You should also consider that data for some parts of the deployment should reside outside of the Denodo container to start with, like the user authentication database, or the database for the cache if in use.
With Docker you can create a new container image from a running container with the following commands:
docker stop <my-container> docker commit <my-container> <my-image>:<my-tag> docker start <my-container> |
The docker commit creates a new Docker image with the changes in the container. This will allow you to run new containers with the same status as the container that you used to create the image. Although it is preferable to generate images with Dockerfiles, this is still a valid option to generate images in a development environment that you can later deploy in Production.
Using volumes is the typical solution to persist data out of the container. Using volumes simplifies the management and is a good solution for development environments.
In Docker, we can add volumes in the docker run command with the option -v. For instance, in order to persist the metadata folder we can execute the following command:
docker run -v "C:/Denodo/Metadata:/opt/denodo/metadata" denodo-platform:8.0-latest ./denodo-container-start.sh --vdpserver |
So, now the question is to decide which folders from the Denodo installation folder should be persisted. Basically, there are two approaches:
Hence, if we take the second approach, we will need to select the folders to be persisted. In order to make the decision, we will go folder by folder and check what is being stored there. If the folder contents will not change in our environment, then that folder does not need to be persisted. Only folders whose content might change should be persisted.

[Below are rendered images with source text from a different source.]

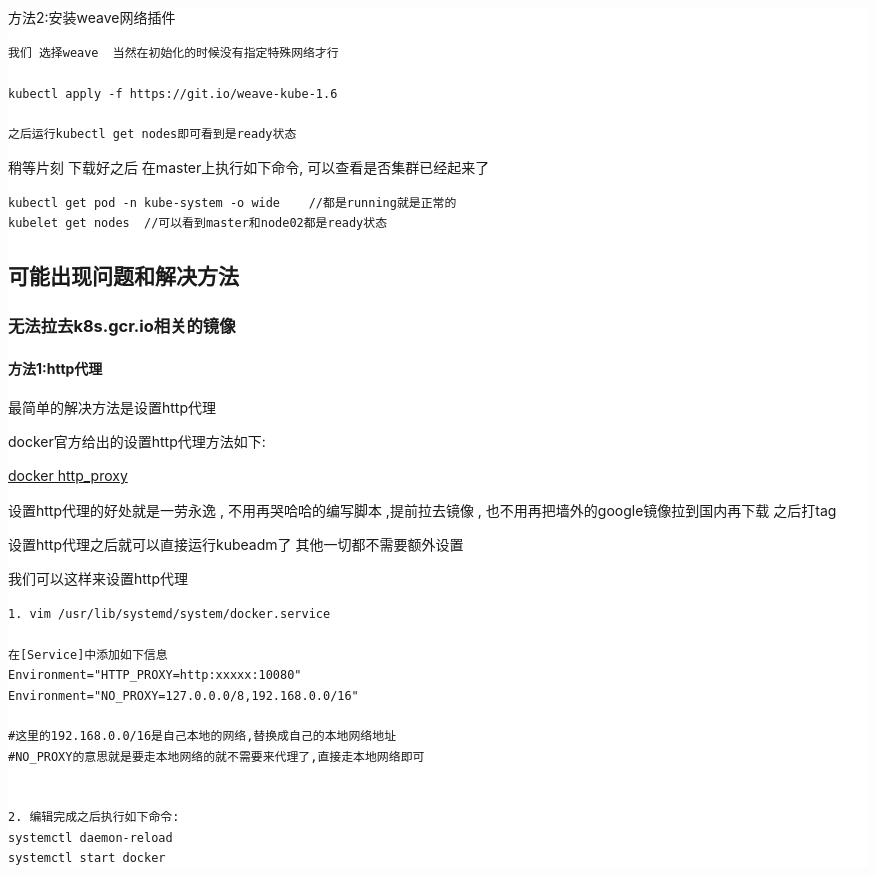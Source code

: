 

方法2:安装weave网络插件

```
我们 选择weave  当然在初始化的时候没有指定特殊网络才行

kubectl apply -f https://git.io/weave-kube-1.6

之后运行kubectl get nodes即可看到是ready状态
```



稍等片刻 下载好之后  在master上执行如下命令, 可以查看是否集群已经起来了

```
kubectl get pod -n kube-system -o wide    //都是running就是正常的
kubelet get nodes  //可以看到master和node02都是ready状态
```



## 可能出现问题和解决方法

### 无法拉去k8s.gcr.io相关的镜像

#### 方法1:http代理

最简单的解决方法是设置http代理

docker官方给出的设置http代理方法如下:

[docker http_proxy](https://docs.docker.com/config/daemon/systemd/#configure-where-the-docker-daemon-listens-for-connections)



设置http代理的好处就是一劳永逸 , 不用再哭哈哈的编写脚本 ,提前拉去镜像 , 也不用再把墙外的google镜像拉到国内再下载 之后打tag

设置http代理之后就可以直接运行kubeadm了 其他一切都不需要额外设置

我们可以这样来设置http代理

```
1. vim /usr/lib/systemd/system/docker.service

在[Service]中添加如下信息
Environment="HTTP_PROXY=http:xxxxx:10080"
Environment="NO_PROXY=127.0.0.0/8,192.168.0.0/16"    

#这里的192.168.0.0/16是自己本地的网络,替换成自己的本地网络地址
#NO_PROXY的意思就是要走本地网络的就不需要来代理了,直接走本地网络即可


2. 编辑完成之后执行如下命令:
systemctl daemon-reload
systemctl start docker
```
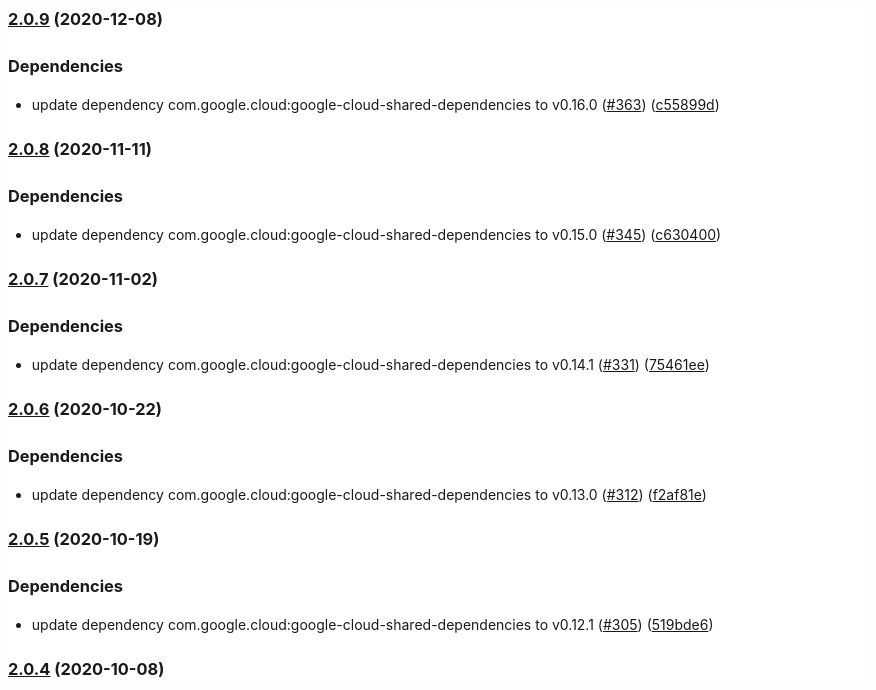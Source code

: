 ### [2.0.9](https://www.github.com/googleapis/java-monitoring/compare/v2.0.8...v2.0.9) (2020-12-08)


### Dependencies

* update dependency com.google.cloud:google-cloud-shared-dependencies to v0.16.0 ([#363](https://www.github.com/googleapis/java-monitoring/issues/363)) ([c55899d](https://www.github.com/googleapis/java-monitoring/commit/c55899dd93d595f1b2ed64641c011096ab20f49c))

### [2.0.8](https://www.github.com/googleapis/java-monitoring/compare/v2.0.7...v2.0.8) (2020-11-11)


### Dependencies

* update dependency com.google.cloud:google-cloud-shared-dependencies to v0.15.0 ([#345](https://www.github.com/googleapis/java-monitoring/issues/345)) ([c630400](https://www.github.com/googleapis/java-monitoring/commit/c630400689726101775ebe99736eba88de2f7114))

### [2.0.7](https://www.github.com/googleapis/java-monitoring/compare/v2.0.6...v2.0.7) (2020-11-02)


### Dependencies

* update dependency com.google.cloud:google-cloud-shared-dependencies to v0.14.1 ([#331](https://www.github.com/googleapis/java-monitoring/issues/331)) ([75461ee](https://www.github.com/googleapis/java-monitoring/commit/75461ee6a0ffd88b9ffc7b671de76e872f8f1f56))

### [2.0.6](https://www.github.com/googleapis/java-monitoring/compare/v2.0.5...v2.0.6) (2020-10-22)


### Dependencies

* update dependency com.google.cloud:google-cloud-shared-dependencies to v0.13.0 ([#312](https://www.github.com/googleapis/java-monitoring/issues/312)) ([f2af81e](https://www.github.com/googleapis/java-monitoring/commit/f2af81ece7e41116f28e3d8bf1c9a19f891dfb6e))

### [2.0.5](https://www.github.com/googleapis/java-monitoring/compare/v2.0.4...v2.0.5) (2020-10-19)


### Dependencies

* update dependency com.google.cloud:google-cloud-shared-dependencies to v0.12.1 ([#305](https://www.github.com/googleapis/java-monitoring/issues/305)) ([519bde6](https://www.github.com/googleapis/java-monitoring/commit/519bde60cfd34c03a76e230bf0c9e7735d6a1c3a))

### [2.0.4](https://www.github.com/googleapis/java-monitoring/compare/v2.0.3...v2.0.4) (2020-10-08)
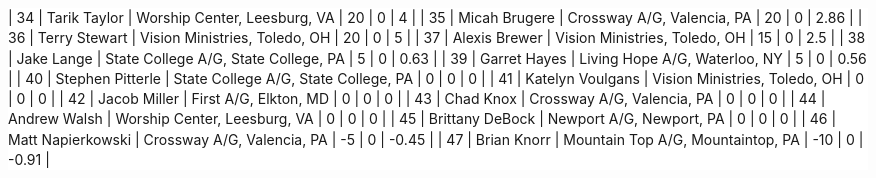 |   34 | Tarik Taylor      | Worship Center, Leesburg, VA          |    20 |    0 |     4 |
|   35 | Micah Brugere     | Crossway A/G, Valencia, PA            |    20 |    0 |  2.86 |
|   36 | Terry Stewart     | Vision Ministries, Toledo, OH         |    20 |    0 |     5 |
|   37 | Alexis Brewer     | Vision Ministries, Toledo, OH         |    15 |    0 |   2.5 |
|   38 | Jake Lange        | State College A/G, State College, PA  |     5 |    0 |  0.63 |
|   39 | Garret Hayes      | Living Hope A/G, Waterloo, NY         |     5 |    0 |  0.56 |
|   40 | Stephen Pitterle  | State College A/G, State College, PA  |     0 |    0 |     0 |
|   41 | Katelyn Voulgans  | Vision Ministries, Toledo, OH         |     0 |    0 |     0 |
|   42 | Jacob Miller      | First A/G, Elkton, MD                 |     0 |    0 |     0 |
|   43 | Chad Knox         | Crossway A/G, Valencia, PA            |     0 |    0 |     0 |
|   44 | Andrew Walsh      | Worship Center, Leesburg, VA          |     0 |    0 |     0 |
|   45 | Brittany DeBock   | Newport A/G, Newport, PA              |     0 |    0 |     0 |
|   46 | Matt Napierkowski | Crossway A/G, Valencia, PA            |    -5 |    0 | -0.45 |
|   47 | Brian Knorr       | Mountain Top A/G, Mountaintop, PA     |   -10 |    0 | -0.91 |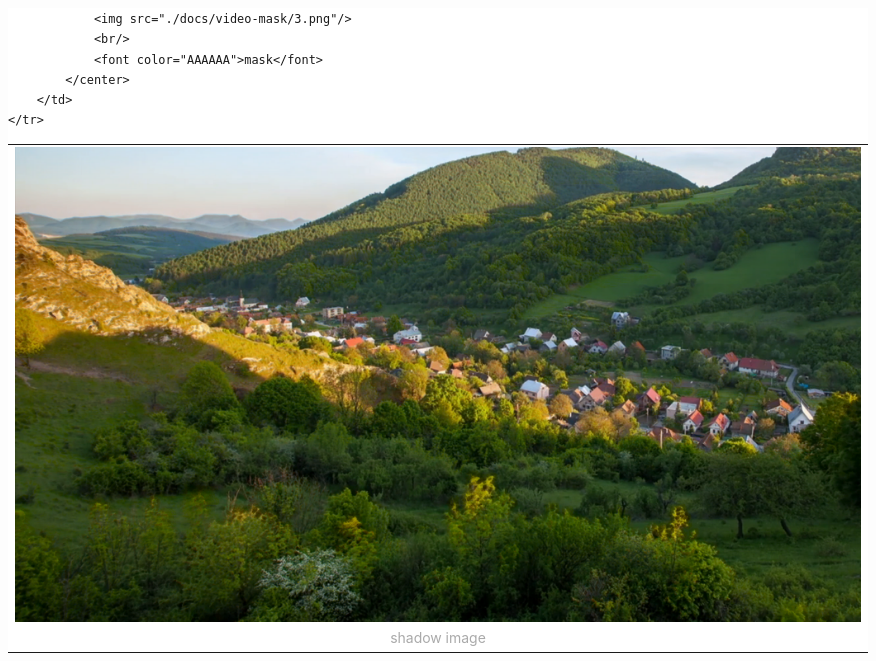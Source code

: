				<img src="./docs/video-mask/3.png"/>
				<br/>
				<font color="AAAAAA">mask</font>
			</center>
		</td>
	</tr>
</table>

<table rules="none" align="center">
	<tr>
		<td>
			<center>
				<img src="./docs/video-org/4.png"/>
				<br/>
				<font color="AAAAAA">shadow image</font>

For instance, the following folders are subject to change in some scenarios and may require to be persisted:
Folder |
Reason |
/opt/denodo/bin |
The Denodo scripts can be regenerated after changing the JVM configuration |
/opt/denodo/conf |
The configuration files of Denodo are stored in this folder |
/opt/denodo/lib-external |
Contains JDBC drivers not distributed with Denodo |
/opt/denodo/lib/data-catalog-extensions |
Contains Jar libraries used by Data Catalog |
/opt/denodo/lib/scheduler-extensions |
Contains Jar libraries used by Scheduler |
/opt/denodo/lib/solution-manager-extensions |
Contains Jar libraries used by Solution Manager (used in Solution Manager containers only) |
/opt/denodo/logs |
The logs are stored in this folder (check the section below for more information on this) |
/opt/denodo/metadata |
The metadata of our Denodo servers is saved in this folder |
/opt/denodo/resources/apache-tomcat |
The folder includes the configuration of the embedded Tomcat |
/opt/denodo/work/arn/data/index |
The indexes created with Scheduler Index are stored in this folder |
/opt/denodo/extensions/thirdparty/sap-jco |
Contains libraries needed by SAP BW and SAP BI data sources |
The volumes in Kubernetes work in a different way than in Docker. When you create a volume in Kubernetes, the volume will be created as an empty folder. In many cases, the folder where we want to mount that volume has some content in the container image, so we expect this default content to be included in the volume. For instance, if you mount a volume in the /opt/denodo/metadata path of Denodo, you will notice that it will be empty instead of including the metadata structure distributed with the Denodo Platform.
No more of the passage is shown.